■ Task directions ■
Transcribe every entry exactly; the images stay out.

Stored data:
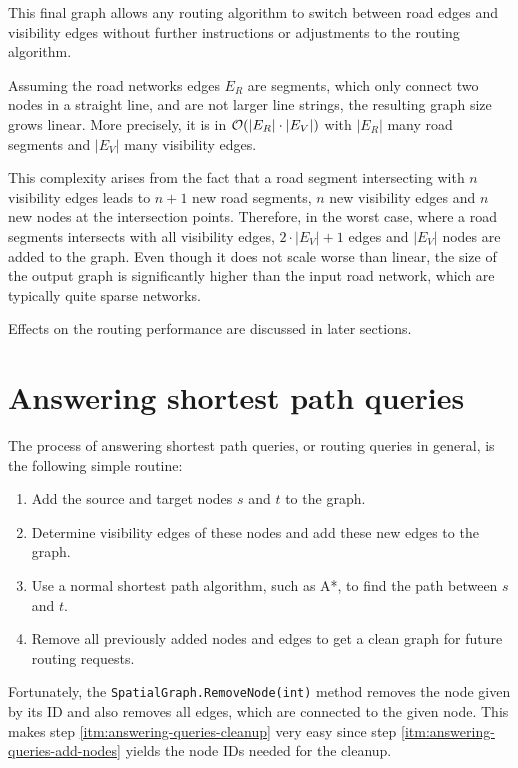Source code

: 		This final graph allows any routing algorithm to switch between road edges and visibility edges without further instructions or adjustments to the routing algorithm.

		Assuming the road networks edges $E_R$ are segments, which only connect two nodes in a straight line, and are not larger line strings, the resulting graph size grows linear.
		More precisely, it is in $\mathcal{O}(|E_R| \cdot |E_V|)$ with $|E_R|$ many road segments and $|E_V|$ many visibility edges.
		
		This complexity arises from the fact that a road segment intersecting with $n$ visibility edges leads to $n+1$ new road segments, $n$ new visibility edges and $n$ new nodes at the intersection points.
		Therefore, in the worst case, where a road segments intersects with all visibility edges, $2 \cdot |E_V| + 1$ edges and $|E_V|$ nodes are added to the graph.
		Even though it does not scale worse than linear, the size of the output graph is significantly higher than the input road network, which are typically quite sparse networks.

		Effects on the routing performance are discussed in later sections. 
	
\section{Answering shortest path queries}
\label{sec:answering-queries}

	The process of answering shortest path queries, or routing queries in general, is the following simple routine:
	
	\begin{enumerate}
		\item \label{itm:answering-queries-add-nodes} Add the source and target nodes $s$ and $t$ to the graph.
		\item \label{itm:answering-queries-vis-edges} Determine visibility edges of these nodes and add these new edges to the graph.
		\item \label{itm:answering-queries-routing} Use a normal shortest path algorithm, such as A*, to find the path between $s$ and $t$.
		\item \label{itm:answering-queries-cleanup} Remove all previously added nodes and edges to get a clean graph for future routing requests.
	\end{enumerate}
	Fortunately, the \texttt{SpatialGraph.RemoveNode(int)} method removes the node given by its ID and also removes all edges, which are connected to the given node.
	This makes step \ref{itm:answering-queries-cleanup} very easy since step \ref{itm:answering-queries-add-nodes} yields the node IDs needed for the cleanup.
	
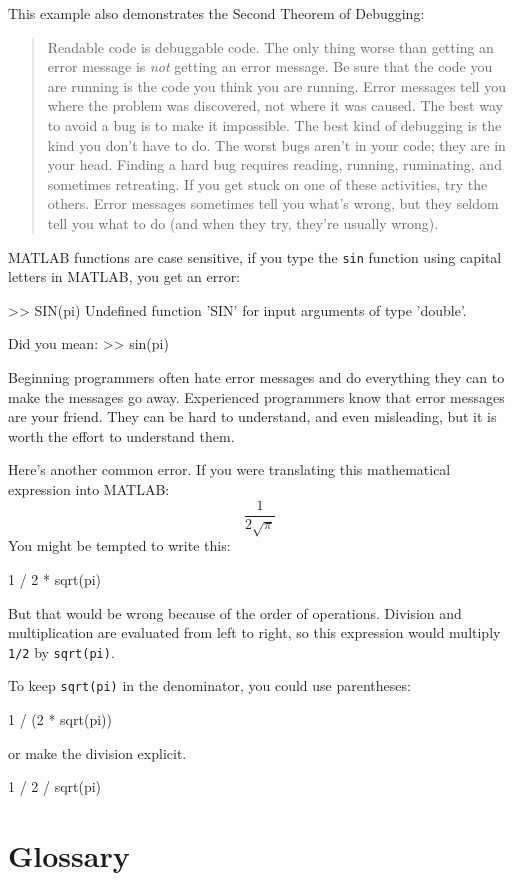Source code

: \documentclass[
]{book}
\numberwithin{Answer}{chapter}
\numberwithin{Exercise}{chapter}
\newcommand{\displaythrm}[1]{%
    \ifthenelse{\equal{#1}{1}}%
        {Readable code is debuggable code.}{%
    \ifthenelse{\equal{#1}{2}}%
        {The only thing worse than getting an error message is {\em
         not} getting an error message.}{%
    \ifthenelse{\equal{#1}{3}}%
        {Be sure that the code you are running
         is the code you think you are running.}{%
    \ifthenelse{\equal{#1}{4}}%
        {Error messages tell you where the problem was discovered,
         not where it was caused.}{%
    \ifthenelse{\equal{#1}{5}}%
        {The best way to avoid a bug is to make it impossible.}{%
    \ifthenelse{\equal{#1}{6}}%
        {The best kind of debugging is the kind you don't have to do.}{%
    \ifthenelse{\equal{#1}{7}}%
        {The worst bugs aren't in your code; they are in your head.}{%
    \ifthenelse{\equal{#1}{8}}%
        {Finding a hard bug requires reading, running, ruminating,
         and sometimes retreating.  If you get stuck on one of these
         activities, try the others.}{%
    \ifthenelse{\equal{#1}{9}}%
        {Error messages sometimes tell you what's wrong, but they
         seldom tell you what to do (and when they try, they're usually
         wrong).}{%
    {}%
}}}}}}}}}}%
\begin{document}

This example also demonstrates the Second Theorem of Debugging:

\begin{quote}
\displaythrm{2}
\end{quote}

MATLAB functions are case sensitive, if you type the {\tt sin} function using capital letters in MATLAB, you get an error:


\begin{code}
>> SIN(pi)
Undefined function 'SIN' for input arguments of type 'double'.

Did you mean:
>> sin(pi)
\end{code}

Beginning programmers often hate error messages and do everything they
can to make the messages go away.  Experienced programmers know that error
messages are your friend.  They can be hard to understand, and even
misleading, but it is worth the effort to understand them.


Here's another common error.
If you were translating this mathematical expression into MATLAB:
%
\[ \frac{1}{2 \sqrt \pi} \]
%
You might be tempted to write this:

\begin{code}
1 / 2 * sqrt(pi)
\end{code}

But that would be wrong because of the order of operations.  Division and multiplication are evaluated from left to right, so this expression would multiply {\tt 1/2} by {\tt sqrt(pi)}.


To keep {\tt sqrt(pi)} in the denominator, you could use parentheses:

\begin{code}
1 / (2 * sqrt(pi))
\end{code}

or make the division explicit.

\begin{code}
1 / 2 / sqrt(pi)
\end{code}



\section{Glossary}
\end{document}

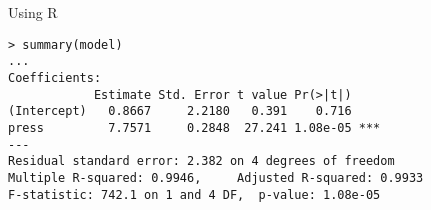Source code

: \documentclass[smaller]{beamer}
\begin{document}
\begin{frame}[fragile]{Using R}
\begin{verbatim}
> summary(model)                                                                                                                                                                                                                                                               
...                                                                                                                                                                                                                                                                               
Coefficients:                                                                                                                                                                                                                                                                  
            Estimate Std. Error t value Pr(>|t|)                                                                                                                                                                                                                               
(Intercept)   0.8667     2.2180   0.391    0.716                                                                                                                                                                                                                               
press         7.7571     0.2848  27.241 1.08e-05 ***                                                                                                                                                                                                                           
---                                                                                                                                                                                                                                                                            
Residual standard error: 2.382 on 4 degrees of freedom                                                                                                                                                                                                                         
Multiple R-squared: 0.9946,     Adjusted R-squared: 0.9933                                                                                                                                                                                                                     
F-statistic: 742.1 on 1 and 4 DF,  p-value: 1.08e-05   
\end{verbatim}
 
\end{frame}
\end{document}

■ Answer box ■
Source code

: 		This final graph allows any routing algorithm to switch between road edges and visibility edges without further instructions or adjustments to the routing algorithm.

		Assuming the road networks edges $E_R$ are segments, which only connect two nodes in a straight line, and are not larger line strings, the resulting graph size grows linear.
		More precisely, it is in $\mathcal{O}(|E_R| \cdot |E_V|)$ with $|E_R|$ many road segments and $|E_V|$ many visibility edges.
		
		This complexity arises from the fact that a road segment intersecting with $n$ visibility edges leads to $n+1$ new road segments, $n$ new visibility edges and $n$ new nodes at the intersection points.
		Therefore, in the worst case, where a road segments intersects with all visibility edges, $2 \cdot |E_V| + 1$ edges and $|E_V|$ nodes are added to the graph.
		Even though it does not scale worse than linear, the size of the output graph is significantly higher than the input road network, which are typically quite sparse networks.

		Effects on the routing performance are discussed in later sections. 
	
\section{Answering shortest path queries}
\label{sec:answering-queries}

	The process of answering shortest path queries, or routing queries in general, is the following simple routine:
	
	\begin{enumerate}
		\item \label{itm:answering-queries-add-nodes} Add the source and target nodes $s$ and $t$ to the graph.
		\item \label{itm:answering-queries-vis-edges} Determine visibility edges of these nodes and add these new edges to the graph.
		\item \label{itm:answering-queries-routing} Use a normal shortest path algorithm, such as A*, to find the path between $s$ and $t$.
		\item \label{itm:answering-queries-cleanup} Remove all previously added nodes and edges to get a clean graph for future routing requests.
	\end{enumerate}
	Fortunately, the \texttt{SpatialGraph.RemoveNode(int)} method removes the node given by its ID and also removes all edges, which are connected to the given node.
	This makes step \ref{itm:answering-queries-cleanup} very easy since step \ref{itm:answering-queries-add-nodes} yields the node IDs needed for the cleanup.
	
Source code

: \documentclass[
]{book}
\numberwithin{Answer}{chapter}
\numberwithin{Exercise}{chapter}
\newcommand{\displaythrm}[1]{%
    \ifthenelse{\equal{#1}{1}}%
        {Readable code is debuggable code.}{%
    \ifthenelse{\equal{#1}{2}}%
        {The only thing worse than getting an error message is {\em
         not} getting an error message.}{%
    \ifthenelse{\equal{#1}{3}}%
        {Be sure that the code you are running
         is the code you think you are running.}{%
    \ifthenelse{\equal{#1}{4}}%
        {Error messages tell you where the problem was discovered,
         not where it was caused.}{%
    \ifthenelse{\equal{#1}{5}}%
        {The best way to avoid a bug is to make it impossible.}{%
    \ifthenelse{\equal{#1}{6}}%
        {The best kind of debugging is the kind you don't have to do.}{%
    \ifthenelse{\equal{#1}{7}}%
        {The worst bugs aren't in your code; they are in your head.}{%
    \ifthenelse{\equal{#1}{8}}%
        {Finding a hard bug requires reading, running, ruminating,
         and sometimes retreating.  If you get stuck on one of these
         activities, try the others.}{%
    \ifthenelse{\equal{#1}{9}}%
        {Error messages sometimes tell you what's wrong, but they
         seldom tell you what to do (and when they try, they're usually
         wrong).}{%
    {}%
}}}}}}}}}}%
\begin{document}

This example also demonstrates the Second Theorem of Debugging:

\begin{quote}
\displaythrm{2}
\end{quote}

MATLAB functions are case sensitive, if you type the {\tt sin} function using capital letters in MATLAB, you get an error:


\begin{code}
>> SIN(pi)
Undefined function 'SIN' for input arguments of type 'double'.

Did you mean:
>> sin(pi)
\end{code}

Beginning programmers often hate error messages and do everything they
can to make the messages go away.  Experienced programmers know that error
messages are your friend.  They can be hard to understand, and even
misleading, but it is worth the effort to understand them.


Here's another common error.
If you were translating this mathematical expression into MATLAB:
%
\[ \frac{1}{2 \sqrt \pi} \]
%
You might be tempted to write this:

\begin{code}
1 / 2 * sqrt(pi)
\end{code}

But that would be wrong because of the order of operations.  Division and multiplication are evaluated from left to right, so this expression would multiply {\tt 1/2} by {\tt sqrt(pi)}.


To keep {\tt sqrt(pi)} in the denominator, you could use parentheses:

\begin{code}
1 / (2 * sqrt(pi))
\end{code}

or make the division explicit.

\begin{code}
1 / 2 / sqrt(pi)
\end{code}



\section{Glossary}
\end{document}

Source code

: \documentclass[smaller]{beamer}
\begin{document}
\begin{frame}[fragile]{Using R}
\begin{verbatim}
> summary(model)                                                                                                                                                                                                                                                               
...                                                                                                                                                                                                                                                                               
Coefficients:                                                                                                                                                                                                                                                                  
            Estimate Std. Error t value Pr(>|t|)                                                                                                                                                                                                                               
(Intercept)   0.8667     2.2180   0.391    0.716                                                                                                                                                                                                                               
press         7.7571     0.2848  27.241 1.08e-05 ***                                                                                                                                                                                                                           
---                                                                                                                                                                                                                                                                            
Residual standard error: 2.382 on 4 degrees of freedom                                                                                                                                                                                                                         
Multiple R-squared: 0.9946,     Adjusted R-squared: 0.9933                                                                                                                                                                                                                     
F-statistic: 742.1 on 1 and 4 DF,  p-value: 1.08e-05   
\end{verbatim}
 
\end{frame}
\end{document}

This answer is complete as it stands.